● **About this exercise**
When the string "souboru" appears in a line of the records, show the whole line.

● **Data for analysis**
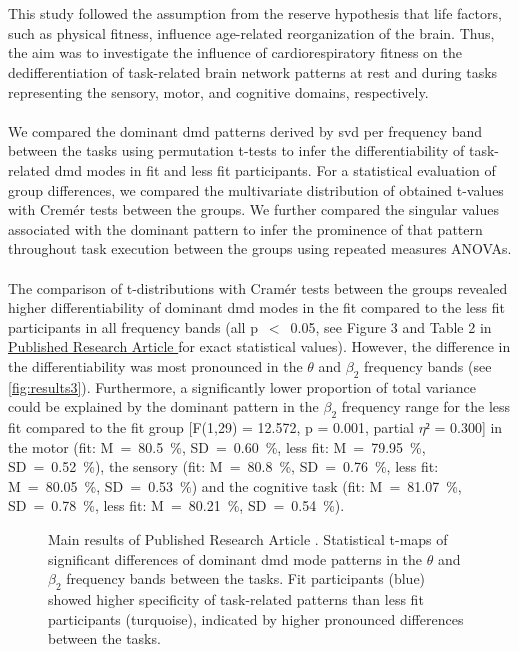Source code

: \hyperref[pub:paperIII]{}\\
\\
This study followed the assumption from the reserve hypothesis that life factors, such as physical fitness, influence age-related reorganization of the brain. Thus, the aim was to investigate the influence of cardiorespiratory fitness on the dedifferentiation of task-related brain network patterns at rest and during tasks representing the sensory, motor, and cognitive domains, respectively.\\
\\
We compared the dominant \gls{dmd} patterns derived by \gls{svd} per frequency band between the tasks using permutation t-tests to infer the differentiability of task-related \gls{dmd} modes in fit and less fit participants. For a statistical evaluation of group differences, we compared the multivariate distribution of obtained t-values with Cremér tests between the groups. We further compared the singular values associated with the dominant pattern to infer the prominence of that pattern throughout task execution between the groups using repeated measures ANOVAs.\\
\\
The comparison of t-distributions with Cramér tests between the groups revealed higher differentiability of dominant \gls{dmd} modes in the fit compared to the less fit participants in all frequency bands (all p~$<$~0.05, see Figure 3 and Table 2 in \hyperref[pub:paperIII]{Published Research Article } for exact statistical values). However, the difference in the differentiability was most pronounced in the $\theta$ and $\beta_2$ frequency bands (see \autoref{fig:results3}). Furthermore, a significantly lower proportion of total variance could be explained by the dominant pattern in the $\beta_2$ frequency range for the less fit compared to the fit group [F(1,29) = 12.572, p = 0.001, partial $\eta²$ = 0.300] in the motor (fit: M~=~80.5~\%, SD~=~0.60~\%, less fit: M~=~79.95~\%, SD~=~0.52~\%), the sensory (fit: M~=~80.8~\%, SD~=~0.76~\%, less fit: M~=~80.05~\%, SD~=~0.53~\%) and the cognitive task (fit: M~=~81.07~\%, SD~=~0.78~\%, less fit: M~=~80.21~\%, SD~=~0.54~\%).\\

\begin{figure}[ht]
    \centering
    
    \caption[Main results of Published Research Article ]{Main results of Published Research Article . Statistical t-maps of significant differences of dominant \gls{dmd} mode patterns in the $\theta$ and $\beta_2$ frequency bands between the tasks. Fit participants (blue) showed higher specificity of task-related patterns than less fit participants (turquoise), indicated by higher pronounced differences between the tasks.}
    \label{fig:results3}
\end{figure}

...

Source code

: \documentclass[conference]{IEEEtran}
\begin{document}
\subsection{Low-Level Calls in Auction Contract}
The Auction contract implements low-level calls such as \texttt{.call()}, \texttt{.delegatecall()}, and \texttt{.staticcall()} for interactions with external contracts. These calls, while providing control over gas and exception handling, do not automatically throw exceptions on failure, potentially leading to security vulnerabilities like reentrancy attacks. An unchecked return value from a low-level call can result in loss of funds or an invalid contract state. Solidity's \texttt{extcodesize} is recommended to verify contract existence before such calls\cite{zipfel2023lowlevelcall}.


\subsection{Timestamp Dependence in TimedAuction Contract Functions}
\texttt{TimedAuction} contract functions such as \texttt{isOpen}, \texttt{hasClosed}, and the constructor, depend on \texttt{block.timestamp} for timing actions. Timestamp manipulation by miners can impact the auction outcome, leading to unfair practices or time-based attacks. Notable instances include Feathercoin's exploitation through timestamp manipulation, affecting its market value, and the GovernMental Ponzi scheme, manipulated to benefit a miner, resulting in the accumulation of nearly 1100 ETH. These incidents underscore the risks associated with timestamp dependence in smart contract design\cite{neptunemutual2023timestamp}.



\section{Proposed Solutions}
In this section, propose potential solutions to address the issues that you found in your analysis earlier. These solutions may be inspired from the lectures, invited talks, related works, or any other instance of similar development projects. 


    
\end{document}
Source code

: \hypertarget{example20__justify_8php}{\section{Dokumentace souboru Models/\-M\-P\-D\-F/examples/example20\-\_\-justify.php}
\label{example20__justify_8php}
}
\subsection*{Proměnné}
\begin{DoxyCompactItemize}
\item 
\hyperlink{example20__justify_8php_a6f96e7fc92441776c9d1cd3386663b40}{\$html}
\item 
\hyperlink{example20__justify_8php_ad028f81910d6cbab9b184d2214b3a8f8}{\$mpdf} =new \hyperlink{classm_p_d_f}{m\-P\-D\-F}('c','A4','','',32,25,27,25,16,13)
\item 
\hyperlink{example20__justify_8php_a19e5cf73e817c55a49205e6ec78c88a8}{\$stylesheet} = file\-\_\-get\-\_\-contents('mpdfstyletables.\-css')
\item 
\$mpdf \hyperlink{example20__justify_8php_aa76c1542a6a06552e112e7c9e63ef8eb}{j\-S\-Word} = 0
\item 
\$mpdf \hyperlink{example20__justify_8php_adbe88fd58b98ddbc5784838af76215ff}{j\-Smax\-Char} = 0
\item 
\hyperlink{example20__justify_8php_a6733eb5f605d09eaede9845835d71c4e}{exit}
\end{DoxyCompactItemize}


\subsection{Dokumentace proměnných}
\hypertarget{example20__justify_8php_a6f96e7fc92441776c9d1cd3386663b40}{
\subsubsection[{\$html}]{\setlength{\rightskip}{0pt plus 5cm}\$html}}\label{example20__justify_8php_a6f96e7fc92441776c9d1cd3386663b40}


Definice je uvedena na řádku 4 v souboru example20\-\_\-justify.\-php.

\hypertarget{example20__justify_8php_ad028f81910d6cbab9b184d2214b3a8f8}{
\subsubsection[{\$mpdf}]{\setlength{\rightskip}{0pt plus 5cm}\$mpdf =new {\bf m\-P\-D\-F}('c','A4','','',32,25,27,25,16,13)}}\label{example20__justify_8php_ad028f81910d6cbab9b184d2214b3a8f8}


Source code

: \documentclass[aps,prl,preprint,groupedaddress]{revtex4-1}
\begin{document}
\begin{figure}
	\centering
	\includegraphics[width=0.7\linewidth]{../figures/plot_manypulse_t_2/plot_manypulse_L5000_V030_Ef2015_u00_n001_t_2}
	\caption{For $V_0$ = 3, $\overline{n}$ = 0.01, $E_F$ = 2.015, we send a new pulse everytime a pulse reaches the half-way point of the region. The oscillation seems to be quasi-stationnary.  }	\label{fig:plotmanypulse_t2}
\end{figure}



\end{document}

● **Answer space**
: \hypertarget{example20__justify_8php}{\section{Dokumentace souboru Models/\-M\-P\-D\-F/examples/example20\-\_\-justify.php}
Definice je uvedena na řádku 4 v souboru example20\-\_\-justify.\-php.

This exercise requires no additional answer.